PERSISTENT, RELUCTANT
Calls for a permanent NATO presence intensified after the right-wing Law and Justice (PiS) party came to power in October.
But Poland's dream of hosting a permanent NATO base did not come true - partly, analysts say, because of NATO unwillingness to break the 1997 declaration.
At an upcoming summit in Warsaw, allies will instead approve a range of deterrence measures for eastern Europe, which involves troops on rotation and warehoused equipment.
Poland will likely host a U.S.-led battalion of around 1,000 soldiers, with troops rotating in and out of the country. The Baltic states will each host a similar, ally-led battalion.

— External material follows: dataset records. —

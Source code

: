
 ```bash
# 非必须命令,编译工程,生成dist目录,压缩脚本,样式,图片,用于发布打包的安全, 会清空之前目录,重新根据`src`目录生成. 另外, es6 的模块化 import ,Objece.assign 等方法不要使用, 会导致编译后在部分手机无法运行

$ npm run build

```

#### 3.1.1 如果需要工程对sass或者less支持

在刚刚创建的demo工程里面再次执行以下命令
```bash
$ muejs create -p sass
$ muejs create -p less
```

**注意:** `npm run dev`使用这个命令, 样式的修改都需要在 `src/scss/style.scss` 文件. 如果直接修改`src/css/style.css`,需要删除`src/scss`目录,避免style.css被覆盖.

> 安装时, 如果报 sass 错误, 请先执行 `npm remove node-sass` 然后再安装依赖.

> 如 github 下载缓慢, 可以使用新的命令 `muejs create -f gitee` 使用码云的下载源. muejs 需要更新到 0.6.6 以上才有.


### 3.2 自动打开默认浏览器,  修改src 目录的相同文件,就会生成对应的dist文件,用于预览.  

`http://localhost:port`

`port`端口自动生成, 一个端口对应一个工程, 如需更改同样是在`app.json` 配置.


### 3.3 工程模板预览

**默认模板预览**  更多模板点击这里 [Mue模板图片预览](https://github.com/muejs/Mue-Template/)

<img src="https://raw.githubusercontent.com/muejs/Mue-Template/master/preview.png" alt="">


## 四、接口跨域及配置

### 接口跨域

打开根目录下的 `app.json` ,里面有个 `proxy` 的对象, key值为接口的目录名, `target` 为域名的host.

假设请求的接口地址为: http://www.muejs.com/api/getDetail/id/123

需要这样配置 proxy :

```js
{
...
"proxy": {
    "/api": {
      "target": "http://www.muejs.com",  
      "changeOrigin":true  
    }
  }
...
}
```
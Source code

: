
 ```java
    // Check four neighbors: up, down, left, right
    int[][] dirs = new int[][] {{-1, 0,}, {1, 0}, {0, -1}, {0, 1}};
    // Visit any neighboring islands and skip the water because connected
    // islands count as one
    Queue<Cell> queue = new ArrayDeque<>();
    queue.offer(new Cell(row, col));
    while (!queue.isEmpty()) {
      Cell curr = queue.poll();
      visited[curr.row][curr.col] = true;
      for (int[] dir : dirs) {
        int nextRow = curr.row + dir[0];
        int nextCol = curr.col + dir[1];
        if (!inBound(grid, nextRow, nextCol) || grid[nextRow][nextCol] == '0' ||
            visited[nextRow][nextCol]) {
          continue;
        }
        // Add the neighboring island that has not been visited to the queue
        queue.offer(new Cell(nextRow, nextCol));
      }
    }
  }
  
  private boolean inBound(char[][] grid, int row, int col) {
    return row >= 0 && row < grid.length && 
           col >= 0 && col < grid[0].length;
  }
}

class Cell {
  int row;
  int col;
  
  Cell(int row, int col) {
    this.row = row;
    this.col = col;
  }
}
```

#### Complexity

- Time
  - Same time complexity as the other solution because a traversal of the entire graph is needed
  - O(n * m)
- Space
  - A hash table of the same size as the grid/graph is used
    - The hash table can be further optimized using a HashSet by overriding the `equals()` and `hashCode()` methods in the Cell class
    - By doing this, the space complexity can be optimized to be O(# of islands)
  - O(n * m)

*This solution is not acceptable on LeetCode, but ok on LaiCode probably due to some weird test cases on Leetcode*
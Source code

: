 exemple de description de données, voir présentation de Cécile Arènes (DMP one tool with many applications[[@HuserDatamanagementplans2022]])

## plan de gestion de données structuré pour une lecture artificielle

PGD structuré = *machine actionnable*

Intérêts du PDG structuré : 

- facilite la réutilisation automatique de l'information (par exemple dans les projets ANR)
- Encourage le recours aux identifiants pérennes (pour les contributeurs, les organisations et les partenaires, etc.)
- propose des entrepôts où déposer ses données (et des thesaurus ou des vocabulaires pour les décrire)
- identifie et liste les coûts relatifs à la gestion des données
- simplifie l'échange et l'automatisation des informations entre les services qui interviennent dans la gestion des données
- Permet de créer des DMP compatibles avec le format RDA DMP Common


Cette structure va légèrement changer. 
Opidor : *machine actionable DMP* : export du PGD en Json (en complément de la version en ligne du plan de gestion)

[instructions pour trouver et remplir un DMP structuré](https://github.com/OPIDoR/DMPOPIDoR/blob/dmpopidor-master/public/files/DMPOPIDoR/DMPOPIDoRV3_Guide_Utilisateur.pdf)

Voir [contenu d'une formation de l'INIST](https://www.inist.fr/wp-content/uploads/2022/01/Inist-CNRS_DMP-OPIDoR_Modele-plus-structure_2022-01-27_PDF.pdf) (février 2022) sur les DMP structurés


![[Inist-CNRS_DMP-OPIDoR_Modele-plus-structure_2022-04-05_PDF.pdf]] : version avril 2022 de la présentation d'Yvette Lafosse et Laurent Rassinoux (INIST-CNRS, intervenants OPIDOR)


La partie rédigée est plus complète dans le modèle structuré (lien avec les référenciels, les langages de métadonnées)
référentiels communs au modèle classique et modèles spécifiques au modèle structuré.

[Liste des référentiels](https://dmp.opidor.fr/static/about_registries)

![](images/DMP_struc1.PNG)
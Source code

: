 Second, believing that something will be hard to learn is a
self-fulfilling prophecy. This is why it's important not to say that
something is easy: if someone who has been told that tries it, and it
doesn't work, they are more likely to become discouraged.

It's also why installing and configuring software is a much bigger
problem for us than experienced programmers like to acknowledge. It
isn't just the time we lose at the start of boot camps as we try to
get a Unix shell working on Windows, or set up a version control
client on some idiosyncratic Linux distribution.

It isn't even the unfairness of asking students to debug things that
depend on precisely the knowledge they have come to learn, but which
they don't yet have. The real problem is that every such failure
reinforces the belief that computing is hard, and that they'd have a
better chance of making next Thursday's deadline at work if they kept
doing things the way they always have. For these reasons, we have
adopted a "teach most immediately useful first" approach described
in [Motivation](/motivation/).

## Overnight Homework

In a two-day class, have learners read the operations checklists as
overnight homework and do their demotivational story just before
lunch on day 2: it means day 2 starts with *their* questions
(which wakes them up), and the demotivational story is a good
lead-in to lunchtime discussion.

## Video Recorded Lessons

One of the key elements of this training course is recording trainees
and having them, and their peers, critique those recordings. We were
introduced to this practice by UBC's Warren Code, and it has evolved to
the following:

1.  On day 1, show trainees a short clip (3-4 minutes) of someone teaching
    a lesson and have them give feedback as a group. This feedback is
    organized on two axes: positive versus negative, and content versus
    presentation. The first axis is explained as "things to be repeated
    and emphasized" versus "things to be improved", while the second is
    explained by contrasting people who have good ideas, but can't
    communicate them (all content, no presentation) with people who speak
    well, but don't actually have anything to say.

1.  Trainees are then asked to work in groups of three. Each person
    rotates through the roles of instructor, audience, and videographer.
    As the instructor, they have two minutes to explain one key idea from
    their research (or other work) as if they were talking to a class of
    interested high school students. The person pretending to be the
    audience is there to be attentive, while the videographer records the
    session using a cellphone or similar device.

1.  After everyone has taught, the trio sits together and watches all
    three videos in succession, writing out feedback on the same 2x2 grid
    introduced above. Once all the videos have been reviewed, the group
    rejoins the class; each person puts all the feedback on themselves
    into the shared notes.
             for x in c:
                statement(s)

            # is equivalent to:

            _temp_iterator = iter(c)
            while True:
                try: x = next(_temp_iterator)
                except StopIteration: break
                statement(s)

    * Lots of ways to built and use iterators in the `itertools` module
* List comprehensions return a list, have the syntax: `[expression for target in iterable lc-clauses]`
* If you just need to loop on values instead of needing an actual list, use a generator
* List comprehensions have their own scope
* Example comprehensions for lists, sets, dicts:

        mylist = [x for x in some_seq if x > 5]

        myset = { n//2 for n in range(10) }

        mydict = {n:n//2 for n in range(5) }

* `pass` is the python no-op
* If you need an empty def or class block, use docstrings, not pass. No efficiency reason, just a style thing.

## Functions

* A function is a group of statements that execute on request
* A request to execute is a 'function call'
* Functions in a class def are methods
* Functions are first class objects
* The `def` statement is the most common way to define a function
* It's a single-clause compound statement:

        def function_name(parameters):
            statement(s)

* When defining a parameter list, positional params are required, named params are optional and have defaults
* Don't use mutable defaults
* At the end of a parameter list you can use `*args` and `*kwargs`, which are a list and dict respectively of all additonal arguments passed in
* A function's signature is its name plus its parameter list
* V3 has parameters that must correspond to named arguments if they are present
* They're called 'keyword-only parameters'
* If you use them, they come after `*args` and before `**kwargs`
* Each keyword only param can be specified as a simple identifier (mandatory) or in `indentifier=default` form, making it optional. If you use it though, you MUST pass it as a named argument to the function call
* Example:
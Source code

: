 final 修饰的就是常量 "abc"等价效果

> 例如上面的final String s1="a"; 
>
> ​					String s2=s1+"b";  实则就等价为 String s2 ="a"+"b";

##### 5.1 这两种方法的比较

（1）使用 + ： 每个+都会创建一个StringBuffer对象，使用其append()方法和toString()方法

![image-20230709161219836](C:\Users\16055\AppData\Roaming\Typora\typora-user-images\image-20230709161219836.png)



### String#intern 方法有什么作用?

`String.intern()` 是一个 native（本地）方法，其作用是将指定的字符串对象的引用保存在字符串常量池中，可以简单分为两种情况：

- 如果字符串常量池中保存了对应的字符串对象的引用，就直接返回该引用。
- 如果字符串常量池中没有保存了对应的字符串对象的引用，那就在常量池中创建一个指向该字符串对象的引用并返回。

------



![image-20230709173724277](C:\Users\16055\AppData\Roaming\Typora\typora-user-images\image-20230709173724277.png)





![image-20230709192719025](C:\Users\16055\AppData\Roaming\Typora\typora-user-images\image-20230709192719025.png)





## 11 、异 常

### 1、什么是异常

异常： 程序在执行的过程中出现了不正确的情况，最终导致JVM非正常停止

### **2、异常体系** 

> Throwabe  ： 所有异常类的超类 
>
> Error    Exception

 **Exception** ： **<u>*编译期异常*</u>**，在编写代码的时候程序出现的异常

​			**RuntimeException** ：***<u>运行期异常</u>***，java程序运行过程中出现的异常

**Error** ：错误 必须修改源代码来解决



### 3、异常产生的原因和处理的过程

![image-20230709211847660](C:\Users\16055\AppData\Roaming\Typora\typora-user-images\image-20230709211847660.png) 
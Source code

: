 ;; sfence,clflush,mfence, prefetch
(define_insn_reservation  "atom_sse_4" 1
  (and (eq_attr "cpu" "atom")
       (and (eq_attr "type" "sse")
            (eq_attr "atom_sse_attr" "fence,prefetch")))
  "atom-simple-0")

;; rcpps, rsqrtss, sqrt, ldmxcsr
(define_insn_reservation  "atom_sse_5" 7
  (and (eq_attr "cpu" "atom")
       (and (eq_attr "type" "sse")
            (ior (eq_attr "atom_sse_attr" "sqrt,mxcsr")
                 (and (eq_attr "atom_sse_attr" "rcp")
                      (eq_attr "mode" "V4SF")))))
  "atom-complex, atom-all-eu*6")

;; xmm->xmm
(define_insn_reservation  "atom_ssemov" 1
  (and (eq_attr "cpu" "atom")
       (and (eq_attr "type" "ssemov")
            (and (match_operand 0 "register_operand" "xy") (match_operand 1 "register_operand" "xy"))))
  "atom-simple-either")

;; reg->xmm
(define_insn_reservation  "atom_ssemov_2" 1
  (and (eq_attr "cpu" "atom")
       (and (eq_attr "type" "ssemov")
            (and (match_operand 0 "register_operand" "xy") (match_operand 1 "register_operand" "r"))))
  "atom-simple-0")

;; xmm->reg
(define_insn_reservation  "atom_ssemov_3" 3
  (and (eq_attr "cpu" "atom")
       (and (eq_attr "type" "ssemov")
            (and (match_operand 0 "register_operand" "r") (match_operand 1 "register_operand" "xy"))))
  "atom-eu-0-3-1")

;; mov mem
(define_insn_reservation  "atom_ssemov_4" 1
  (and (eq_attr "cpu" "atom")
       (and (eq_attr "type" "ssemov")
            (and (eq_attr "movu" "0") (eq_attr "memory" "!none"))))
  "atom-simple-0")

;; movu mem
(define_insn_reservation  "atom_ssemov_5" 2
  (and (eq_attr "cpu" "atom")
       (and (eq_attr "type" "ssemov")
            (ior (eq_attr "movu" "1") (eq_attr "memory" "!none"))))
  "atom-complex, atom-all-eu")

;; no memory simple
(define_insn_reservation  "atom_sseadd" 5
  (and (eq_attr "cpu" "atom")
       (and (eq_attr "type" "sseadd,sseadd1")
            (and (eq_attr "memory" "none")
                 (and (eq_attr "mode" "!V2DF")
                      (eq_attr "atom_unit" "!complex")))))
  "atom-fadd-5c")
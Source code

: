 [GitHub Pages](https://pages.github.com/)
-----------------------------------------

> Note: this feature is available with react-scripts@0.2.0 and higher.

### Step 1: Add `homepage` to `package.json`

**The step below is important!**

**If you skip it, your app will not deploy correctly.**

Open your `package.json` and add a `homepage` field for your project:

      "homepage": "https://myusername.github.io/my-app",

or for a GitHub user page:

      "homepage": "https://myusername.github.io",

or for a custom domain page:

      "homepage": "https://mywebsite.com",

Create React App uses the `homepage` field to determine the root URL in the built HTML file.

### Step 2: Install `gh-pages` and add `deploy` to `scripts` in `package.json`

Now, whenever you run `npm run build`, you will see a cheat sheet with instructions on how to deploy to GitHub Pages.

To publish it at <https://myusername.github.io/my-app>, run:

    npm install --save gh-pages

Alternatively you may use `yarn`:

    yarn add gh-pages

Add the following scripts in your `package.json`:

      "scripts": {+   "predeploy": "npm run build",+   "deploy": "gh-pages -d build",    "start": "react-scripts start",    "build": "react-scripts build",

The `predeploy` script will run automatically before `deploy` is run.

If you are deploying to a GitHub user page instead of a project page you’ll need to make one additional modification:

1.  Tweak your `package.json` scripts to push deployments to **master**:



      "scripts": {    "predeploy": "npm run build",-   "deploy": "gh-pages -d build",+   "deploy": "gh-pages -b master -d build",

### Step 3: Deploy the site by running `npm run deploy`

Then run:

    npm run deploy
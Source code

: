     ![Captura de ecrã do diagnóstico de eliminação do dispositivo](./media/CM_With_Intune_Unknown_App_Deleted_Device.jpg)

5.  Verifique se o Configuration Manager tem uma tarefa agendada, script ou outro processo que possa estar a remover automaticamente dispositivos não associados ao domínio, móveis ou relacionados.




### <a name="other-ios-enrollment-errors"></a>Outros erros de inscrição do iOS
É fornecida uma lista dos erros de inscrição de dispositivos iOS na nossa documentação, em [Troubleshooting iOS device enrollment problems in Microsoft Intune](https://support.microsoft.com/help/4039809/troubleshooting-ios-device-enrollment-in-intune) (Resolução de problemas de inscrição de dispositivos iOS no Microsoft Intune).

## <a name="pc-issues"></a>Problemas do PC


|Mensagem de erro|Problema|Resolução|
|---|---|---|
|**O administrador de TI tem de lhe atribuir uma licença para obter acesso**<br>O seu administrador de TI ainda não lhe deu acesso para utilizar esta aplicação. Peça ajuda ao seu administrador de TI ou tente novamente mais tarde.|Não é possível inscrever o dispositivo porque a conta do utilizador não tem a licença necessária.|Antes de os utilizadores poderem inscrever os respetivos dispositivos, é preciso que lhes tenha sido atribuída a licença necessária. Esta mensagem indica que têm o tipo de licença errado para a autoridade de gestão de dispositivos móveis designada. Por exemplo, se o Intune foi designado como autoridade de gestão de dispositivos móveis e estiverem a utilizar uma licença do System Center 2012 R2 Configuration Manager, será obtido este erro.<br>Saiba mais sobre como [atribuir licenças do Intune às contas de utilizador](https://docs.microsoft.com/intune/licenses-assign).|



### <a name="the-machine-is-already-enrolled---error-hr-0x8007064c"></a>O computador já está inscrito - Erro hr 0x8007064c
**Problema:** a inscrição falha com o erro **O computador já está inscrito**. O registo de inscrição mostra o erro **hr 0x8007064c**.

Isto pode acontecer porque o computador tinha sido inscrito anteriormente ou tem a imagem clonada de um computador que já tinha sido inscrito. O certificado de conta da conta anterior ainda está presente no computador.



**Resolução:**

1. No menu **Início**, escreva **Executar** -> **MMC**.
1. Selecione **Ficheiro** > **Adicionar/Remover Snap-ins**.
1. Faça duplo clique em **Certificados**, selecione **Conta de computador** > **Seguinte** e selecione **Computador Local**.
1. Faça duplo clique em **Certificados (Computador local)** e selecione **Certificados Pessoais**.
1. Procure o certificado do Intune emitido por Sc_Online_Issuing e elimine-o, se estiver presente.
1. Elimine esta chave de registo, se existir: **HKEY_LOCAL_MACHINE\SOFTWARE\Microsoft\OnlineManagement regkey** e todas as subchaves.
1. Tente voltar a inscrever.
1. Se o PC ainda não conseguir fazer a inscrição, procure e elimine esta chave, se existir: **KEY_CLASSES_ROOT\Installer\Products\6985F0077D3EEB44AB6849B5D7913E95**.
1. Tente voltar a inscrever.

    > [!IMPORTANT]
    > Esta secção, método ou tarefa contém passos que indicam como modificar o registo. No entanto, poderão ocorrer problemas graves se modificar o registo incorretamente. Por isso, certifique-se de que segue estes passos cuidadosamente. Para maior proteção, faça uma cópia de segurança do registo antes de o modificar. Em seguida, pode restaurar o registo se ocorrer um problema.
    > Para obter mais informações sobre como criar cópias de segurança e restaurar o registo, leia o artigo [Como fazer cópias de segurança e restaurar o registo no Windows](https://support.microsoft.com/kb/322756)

But even here some European allies proved reluctant to help, highlighting internal doubts over whether the alliance should not be focusing on its southern flank.
Some NATO allies are also anxious not to appear provocative towards Russia, which has already responded to NATO's announced build up with readiness drills of its military.
Exactly where Poland's NATO battalion will be stationed will not emerge until months after the summit, Polish defence officials say, but NATO reluctance to provoke Russia makes the Suwalki gap an unlikely location.
Speaking to reporters in Prague, chairman of the NATO Military Committee General Petr Pavel acknowledged the Suwalki gap was NATO's weak spot; but the four battalions "should be rather a political deterrence than a military one". [L8N19C1DT]
"Poland's allies want to … avoid a confrontational approach to Moscow," said Baranowski of the GMF in Warsaw. "We're talking about the largest-ever NATO units persistently based in Poland, and putting them right next to Russia's border would certainly have to draw a response from Russia."